Skyline Query to identify problematic queries in Snowflake
Selecting the correct Warehouse size in Snowflake can be tricky. If your queries are spilling over to the Remote Storage then you either need to re-write the query or increase the Warehouse size. But how do you identify these problematic queries that are running on undersized Warehouse? Identifying these queries is a Maximum Vector problem that be solved using Skyline queries. A Skyline query finds points in a vector space that dominate other points.

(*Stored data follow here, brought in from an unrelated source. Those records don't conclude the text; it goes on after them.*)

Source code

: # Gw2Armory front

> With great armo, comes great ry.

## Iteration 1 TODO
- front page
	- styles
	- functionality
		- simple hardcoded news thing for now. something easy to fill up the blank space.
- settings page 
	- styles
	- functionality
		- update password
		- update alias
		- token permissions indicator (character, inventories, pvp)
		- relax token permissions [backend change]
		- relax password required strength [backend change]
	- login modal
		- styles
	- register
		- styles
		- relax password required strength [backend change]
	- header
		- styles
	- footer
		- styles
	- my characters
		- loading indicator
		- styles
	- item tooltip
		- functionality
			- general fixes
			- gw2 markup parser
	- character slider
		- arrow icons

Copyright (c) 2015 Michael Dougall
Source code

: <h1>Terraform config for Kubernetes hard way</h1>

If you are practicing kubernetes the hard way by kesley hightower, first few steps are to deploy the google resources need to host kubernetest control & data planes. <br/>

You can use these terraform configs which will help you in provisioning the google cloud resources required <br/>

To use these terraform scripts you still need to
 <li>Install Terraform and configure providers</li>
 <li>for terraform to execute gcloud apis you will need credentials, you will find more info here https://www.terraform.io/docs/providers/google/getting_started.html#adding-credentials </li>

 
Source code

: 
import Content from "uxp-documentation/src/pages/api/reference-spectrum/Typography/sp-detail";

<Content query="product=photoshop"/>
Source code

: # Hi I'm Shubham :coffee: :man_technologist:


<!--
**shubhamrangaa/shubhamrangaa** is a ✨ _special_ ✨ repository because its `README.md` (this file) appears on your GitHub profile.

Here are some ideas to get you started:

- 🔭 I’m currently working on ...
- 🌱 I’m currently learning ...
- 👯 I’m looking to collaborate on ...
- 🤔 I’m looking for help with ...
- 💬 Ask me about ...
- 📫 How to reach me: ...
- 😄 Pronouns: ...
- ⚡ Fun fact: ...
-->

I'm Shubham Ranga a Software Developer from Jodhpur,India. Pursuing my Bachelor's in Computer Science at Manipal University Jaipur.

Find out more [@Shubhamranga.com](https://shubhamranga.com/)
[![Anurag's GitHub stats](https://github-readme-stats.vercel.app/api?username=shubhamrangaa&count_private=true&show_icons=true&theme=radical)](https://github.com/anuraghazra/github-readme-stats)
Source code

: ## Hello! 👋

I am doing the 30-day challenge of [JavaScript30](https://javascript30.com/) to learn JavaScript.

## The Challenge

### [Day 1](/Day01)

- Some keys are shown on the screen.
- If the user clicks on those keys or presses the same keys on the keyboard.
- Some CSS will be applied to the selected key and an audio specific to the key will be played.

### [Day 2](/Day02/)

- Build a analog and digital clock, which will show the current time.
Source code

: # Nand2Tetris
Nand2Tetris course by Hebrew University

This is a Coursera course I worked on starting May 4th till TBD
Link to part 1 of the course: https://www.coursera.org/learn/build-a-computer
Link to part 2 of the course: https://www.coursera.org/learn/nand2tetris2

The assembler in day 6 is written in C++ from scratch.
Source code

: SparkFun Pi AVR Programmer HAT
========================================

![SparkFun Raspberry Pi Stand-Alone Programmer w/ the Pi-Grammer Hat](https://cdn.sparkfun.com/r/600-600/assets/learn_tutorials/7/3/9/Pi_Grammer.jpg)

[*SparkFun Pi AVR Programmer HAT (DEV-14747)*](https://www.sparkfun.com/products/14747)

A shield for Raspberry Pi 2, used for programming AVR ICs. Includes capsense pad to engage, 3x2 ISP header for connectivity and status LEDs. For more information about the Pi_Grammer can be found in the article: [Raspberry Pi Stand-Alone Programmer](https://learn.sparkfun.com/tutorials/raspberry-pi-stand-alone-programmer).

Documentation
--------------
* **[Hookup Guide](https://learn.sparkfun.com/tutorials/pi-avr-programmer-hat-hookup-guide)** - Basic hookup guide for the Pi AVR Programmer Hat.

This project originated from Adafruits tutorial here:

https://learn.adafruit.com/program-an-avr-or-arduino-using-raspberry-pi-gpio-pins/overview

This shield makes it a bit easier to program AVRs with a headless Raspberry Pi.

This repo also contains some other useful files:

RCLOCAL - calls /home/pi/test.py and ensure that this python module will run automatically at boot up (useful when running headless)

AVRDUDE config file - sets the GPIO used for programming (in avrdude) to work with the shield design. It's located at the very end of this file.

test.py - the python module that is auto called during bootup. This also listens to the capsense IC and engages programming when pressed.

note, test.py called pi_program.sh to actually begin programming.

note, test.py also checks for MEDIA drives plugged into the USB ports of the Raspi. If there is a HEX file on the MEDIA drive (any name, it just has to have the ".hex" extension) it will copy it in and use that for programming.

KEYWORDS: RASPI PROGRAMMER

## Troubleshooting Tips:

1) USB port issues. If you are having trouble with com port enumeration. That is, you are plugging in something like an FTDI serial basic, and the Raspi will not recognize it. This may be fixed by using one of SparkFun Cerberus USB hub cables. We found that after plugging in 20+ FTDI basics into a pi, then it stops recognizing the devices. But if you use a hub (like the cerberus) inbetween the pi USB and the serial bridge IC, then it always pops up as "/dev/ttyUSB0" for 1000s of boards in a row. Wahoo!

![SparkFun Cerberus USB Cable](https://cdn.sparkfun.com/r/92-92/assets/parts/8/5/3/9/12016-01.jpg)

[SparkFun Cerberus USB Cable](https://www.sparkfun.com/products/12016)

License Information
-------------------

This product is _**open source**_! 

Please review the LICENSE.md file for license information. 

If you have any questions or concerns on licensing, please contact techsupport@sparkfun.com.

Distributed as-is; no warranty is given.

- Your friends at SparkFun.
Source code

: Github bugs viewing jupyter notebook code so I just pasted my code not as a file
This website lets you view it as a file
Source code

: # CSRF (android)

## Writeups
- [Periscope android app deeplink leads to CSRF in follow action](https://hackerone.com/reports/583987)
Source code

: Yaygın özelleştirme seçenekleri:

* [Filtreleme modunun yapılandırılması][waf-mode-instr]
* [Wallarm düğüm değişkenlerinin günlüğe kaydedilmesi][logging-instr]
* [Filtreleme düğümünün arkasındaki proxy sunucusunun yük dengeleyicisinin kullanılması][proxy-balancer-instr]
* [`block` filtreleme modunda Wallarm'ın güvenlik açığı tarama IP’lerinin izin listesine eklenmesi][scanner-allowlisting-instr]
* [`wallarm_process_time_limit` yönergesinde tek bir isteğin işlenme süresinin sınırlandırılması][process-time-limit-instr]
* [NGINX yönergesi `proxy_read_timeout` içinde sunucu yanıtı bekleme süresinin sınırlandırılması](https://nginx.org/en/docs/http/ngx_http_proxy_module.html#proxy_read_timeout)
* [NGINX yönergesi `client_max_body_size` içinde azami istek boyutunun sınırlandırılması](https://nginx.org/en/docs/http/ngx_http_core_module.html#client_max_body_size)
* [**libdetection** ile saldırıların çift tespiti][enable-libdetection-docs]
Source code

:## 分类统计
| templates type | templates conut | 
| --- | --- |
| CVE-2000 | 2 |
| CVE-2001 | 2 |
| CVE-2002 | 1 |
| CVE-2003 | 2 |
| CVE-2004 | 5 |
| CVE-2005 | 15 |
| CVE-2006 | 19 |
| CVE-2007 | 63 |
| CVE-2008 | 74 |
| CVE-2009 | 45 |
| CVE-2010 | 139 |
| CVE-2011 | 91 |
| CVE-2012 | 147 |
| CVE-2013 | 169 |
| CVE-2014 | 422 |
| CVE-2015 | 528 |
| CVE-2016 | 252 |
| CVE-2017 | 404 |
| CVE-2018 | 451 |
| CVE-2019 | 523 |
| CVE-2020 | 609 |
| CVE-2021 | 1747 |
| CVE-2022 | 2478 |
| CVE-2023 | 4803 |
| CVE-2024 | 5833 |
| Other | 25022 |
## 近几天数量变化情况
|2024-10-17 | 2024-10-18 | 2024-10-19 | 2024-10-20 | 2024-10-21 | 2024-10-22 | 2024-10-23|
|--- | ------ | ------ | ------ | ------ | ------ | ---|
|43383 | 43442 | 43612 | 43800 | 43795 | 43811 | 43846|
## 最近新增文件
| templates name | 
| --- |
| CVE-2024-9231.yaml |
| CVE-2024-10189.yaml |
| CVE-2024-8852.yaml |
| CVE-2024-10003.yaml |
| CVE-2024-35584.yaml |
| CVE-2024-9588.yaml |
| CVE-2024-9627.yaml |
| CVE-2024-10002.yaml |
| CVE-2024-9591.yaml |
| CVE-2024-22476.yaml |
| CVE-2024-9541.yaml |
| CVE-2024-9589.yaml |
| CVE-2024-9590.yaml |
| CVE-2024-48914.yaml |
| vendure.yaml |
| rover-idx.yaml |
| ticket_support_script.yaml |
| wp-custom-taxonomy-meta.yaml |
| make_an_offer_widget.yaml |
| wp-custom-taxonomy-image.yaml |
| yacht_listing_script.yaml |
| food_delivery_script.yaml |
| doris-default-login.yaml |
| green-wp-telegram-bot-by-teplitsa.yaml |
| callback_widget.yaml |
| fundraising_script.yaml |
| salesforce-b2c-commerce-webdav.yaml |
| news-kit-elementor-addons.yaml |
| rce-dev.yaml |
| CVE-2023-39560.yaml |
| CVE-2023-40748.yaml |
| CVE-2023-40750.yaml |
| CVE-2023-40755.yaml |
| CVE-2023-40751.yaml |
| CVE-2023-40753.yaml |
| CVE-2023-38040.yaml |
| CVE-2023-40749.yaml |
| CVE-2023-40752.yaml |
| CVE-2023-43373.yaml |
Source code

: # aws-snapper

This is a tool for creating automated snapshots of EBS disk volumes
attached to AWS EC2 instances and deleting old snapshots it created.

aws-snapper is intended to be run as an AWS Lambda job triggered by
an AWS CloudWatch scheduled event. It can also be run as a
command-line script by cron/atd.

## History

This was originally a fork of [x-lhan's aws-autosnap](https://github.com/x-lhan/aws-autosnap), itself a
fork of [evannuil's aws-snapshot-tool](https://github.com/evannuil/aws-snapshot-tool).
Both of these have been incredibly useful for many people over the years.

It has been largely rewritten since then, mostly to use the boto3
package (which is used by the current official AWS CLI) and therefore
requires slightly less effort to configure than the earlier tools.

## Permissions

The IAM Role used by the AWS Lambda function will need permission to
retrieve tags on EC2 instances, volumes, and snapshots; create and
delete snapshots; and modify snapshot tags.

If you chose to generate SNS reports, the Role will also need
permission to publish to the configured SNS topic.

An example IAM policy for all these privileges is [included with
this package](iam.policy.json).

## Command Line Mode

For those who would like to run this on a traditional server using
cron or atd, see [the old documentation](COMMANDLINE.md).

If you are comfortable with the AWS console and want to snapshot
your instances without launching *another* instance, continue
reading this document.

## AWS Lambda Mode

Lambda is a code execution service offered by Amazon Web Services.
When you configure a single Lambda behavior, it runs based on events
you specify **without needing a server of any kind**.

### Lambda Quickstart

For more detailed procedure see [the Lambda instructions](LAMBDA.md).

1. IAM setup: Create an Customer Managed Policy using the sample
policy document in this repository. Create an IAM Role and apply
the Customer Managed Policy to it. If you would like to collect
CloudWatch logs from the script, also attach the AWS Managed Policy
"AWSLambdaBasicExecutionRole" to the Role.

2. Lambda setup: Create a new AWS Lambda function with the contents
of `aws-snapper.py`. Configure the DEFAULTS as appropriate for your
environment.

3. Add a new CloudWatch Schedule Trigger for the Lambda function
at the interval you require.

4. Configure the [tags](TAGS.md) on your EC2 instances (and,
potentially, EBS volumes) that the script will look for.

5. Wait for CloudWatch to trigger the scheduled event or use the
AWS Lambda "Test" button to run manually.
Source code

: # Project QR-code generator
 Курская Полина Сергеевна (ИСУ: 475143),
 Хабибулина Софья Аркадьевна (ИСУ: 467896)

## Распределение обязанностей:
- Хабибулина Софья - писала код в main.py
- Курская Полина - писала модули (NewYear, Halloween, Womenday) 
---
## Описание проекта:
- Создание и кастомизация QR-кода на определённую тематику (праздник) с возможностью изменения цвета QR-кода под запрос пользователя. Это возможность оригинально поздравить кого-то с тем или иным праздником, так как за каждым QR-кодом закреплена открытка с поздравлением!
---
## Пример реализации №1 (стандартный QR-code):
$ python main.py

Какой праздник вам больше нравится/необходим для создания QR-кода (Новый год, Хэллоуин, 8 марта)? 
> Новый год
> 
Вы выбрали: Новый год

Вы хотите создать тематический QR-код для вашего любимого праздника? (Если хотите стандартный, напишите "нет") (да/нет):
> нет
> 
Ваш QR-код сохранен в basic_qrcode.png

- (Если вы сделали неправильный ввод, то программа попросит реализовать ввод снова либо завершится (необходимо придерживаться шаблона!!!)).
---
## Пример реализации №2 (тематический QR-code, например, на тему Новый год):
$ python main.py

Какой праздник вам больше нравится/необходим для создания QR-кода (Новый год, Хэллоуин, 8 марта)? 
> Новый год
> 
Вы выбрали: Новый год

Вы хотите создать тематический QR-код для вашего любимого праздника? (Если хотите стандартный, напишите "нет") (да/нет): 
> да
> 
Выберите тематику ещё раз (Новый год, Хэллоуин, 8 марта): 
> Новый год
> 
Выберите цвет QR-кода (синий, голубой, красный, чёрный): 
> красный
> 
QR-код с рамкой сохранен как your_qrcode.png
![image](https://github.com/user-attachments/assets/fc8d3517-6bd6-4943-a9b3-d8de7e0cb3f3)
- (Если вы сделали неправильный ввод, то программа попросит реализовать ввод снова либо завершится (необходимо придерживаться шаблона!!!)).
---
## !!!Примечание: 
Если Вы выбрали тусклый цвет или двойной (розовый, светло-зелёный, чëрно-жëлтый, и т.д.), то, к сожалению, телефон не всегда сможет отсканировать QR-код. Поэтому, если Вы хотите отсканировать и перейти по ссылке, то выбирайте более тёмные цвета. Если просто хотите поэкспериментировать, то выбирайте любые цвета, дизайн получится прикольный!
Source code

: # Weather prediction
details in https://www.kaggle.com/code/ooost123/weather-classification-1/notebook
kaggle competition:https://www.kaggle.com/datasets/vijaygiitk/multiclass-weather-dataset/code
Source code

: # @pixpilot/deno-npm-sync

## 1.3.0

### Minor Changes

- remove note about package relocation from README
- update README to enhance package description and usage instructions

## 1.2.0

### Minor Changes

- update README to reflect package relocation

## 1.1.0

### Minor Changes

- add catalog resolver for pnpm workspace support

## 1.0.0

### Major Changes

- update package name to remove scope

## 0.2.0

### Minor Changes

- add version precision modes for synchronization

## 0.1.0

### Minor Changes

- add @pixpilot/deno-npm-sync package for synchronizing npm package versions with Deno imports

Here is how a Skyline Query can be used to identify Snowflake queries that are problematic.
Skyline Query
with query_history as (
select
query_text
, bytes_spilled_to_remote_storage
, decode(warehouse_size, 'X-Small', 1, 'Small', 2, 'Medium', 3, 'Large', 4, 'X-Large', 5) as warehouse_size
from snowflake.account_usage.query_history
where warehouse_size is not null and bytes_spilled_to_remote_storage > 1000
order by start_time desc
limit 10000
)
select
query_text
, bytes_spilled_to_remote_storage
, warehouse_size
from query_history as o
where not exists ( -- Skyline query to identify worst performing queries
select 1
from query_history as i
where i.warehouse_size <= o.warehouse_size and i.bytes_spilled_to_remote_storage >= o.bytes_spilled_to_remote_storage
and (i.warehouse_size < o.warehouse_size or i.bytes_spilled_to_remote_storage > o.bytes_spilled_to_remote_storage)
);
Query Output
QUERY_TEXT | bytes_spilled_to_remote_storage (GB) | WAREHOUSE_SIZE |
---|---|---|
select * from … | 4 | 1 |
select * from … | 5 | 4 |